Design, synthesis and characterization of bivalent glutathione S-transferase inhibitors using combinatorial chemistry

Dimeric glutathione S-transferases (GSTs) are pharmacological targets for several diseases including cancer. Isoform specificity has been difficult to achieve due to their overlapping substrate selectivity. Here we demonstrate the utility of bivalent GST inhibitors, and their optimization via combinatorial linker design. A combinatorial library with dipeptide linkers emanating symmetrically from a central scaffold (bis-3,5-aminomethyl benzoic acid, AMAB) to connect two ethacrynic acid moieties was prepared and decoded via iterative deconvolution, against the isoforms GSTA1-1 and GSTA1-1. The library yielded high affinity GSTA1-1 selective inhibitors (70-120 fold selectivity) and with stoichiometry of 1 inhibitor: 1 GSTA1-1 dimer.
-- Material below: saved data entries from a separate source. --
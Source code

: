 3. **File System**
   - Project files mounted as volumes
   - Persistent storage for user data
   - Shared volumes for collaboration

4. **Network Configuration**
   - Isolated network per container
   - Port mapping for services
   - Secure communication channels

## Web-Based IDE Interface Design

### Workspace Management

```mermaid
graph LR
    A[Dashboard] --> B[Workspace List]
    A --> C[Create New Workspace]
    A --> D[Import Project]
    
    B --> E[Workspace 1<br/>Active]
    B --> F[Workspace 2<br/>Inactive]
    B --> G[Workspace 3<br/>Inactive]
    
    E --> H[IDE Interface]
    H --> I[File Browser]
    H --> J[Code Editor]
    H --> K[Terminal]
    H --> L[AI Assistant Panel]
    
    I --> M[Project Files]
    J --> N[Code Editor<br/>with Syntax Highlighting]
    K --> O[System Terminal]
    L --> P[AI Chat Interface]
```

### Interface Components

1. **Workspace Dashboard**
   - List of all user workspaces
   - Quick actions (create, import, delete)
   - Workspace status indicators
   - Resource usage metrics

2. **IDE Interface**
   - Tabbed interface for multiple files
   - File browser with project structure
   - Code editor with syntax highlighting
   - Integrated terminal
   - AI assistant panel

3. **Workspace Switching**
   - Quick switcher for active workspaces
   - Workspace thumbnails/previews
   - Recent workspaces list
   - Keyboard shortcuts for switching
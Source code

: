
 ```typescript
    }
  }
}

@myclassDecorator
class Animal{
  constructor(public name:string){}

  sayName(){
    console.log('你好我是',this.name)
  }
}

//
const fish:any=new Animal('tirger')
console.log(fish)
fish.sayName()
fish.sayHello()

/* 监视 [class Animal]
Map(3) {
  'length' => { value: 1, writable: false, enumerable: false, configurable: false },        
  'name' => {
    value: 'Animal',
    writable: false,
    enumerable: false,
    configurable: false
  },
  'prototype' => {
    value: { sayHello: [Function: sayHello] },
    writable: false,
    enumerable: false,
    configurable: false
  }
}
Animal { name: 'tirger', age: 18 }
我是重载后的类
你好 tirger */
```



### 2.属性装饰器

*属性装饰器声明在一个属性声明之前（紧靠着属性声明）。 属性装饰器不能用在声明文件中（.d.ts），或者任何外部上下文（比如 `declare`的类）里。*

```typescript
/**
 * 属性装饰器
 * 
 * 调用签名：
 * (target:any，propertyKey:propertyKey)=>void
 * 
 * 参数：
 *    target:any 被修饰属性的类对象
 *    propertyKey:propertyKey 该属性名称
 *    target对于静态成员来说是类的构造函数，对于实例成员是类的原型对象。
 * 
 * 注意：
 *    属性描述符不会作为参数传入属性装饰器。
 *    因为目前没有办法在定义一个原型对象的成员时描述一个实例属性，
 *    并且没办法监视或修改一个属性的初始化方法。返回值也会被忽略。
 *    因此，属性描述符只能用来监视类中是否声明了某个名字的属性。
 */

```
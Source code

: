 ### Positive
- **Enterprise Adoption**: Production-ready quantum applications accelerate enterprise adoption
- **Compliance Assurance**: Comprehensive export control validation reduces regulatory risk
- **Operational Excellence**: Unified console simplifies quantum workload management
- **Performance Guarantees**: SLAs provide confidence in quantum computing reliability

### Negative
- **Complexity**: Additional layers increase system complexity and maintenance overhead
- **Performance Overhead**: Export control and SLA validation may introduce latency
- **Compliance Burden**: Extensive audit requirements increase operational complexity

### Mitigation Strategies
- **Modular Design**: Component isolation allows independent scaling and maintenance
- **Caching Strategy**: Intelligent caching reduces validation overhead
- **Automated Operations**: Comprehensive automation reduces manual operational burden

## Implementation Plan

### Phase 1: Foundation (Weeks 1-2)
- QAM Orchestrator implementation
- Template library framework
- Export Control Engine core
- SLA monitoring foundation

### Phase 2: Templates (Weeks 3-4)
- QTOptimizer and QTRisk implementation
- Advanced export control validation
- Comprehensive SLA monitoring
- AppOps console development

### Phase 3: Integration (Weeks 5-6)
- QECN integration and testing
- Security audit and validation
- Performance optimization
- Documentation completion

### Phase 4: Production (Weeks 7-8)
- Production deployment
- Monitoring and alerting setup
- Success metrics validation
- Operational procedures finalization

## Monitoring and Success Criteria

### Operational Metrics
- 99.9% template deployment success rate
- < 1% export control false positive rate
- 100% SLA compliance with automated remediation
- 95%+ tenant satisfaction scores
Saturation Transfer Difference (STD) NMR with one of these inhibitors, with linker structure - (Asp-Gly-AMAB-Gly-Asp) and KD = 42 nM for GSTA1-1, demonstrates that the Asp-Gly linker interacts tightly with GSTA1-1, but not P1-1. H/D exchange mass spectrometry was used to map the protein binding site, and indicates that peptides within the intersubunit cleft and in the substrate binding site are protected by inhibitor from solvent exchange.; A model is proposed for the binding orientation of the inhibitor, which is consistent with electrostatic complimentarity between protein cleft and inhibitor linker as the source of isoform selectivity and high affinity. A striking feature of the model is the V-shaped conformation of the inhibitor instead of the expected extended conformation. To investigate the preference for a V-shaped conformation in both solution state as well as bound state we utilized 1 D-steady state Nuclear Overhauser Enhancement NMR and molecular dynamic simulations. Preliminary studies indicate that the free energy minimized solution state conformation of the inhibitor also has a V-shaped conformation similar to the bound conformation obtained by computational docking. There appears to be no significant change in linker conformations between the solution state and bound state of the inhibitor. This might amount to a minimal entropic conformational energy cost upon binding which in turn could contribute to the high affinity observed with these inhibitors. In conclusion, we have identified selective and potent GSTA1-1 inhibitors using a combinatorial or "irrational" linker design and utilized different methods to determine the inhibitor binding epitope as well as the binding site conformation.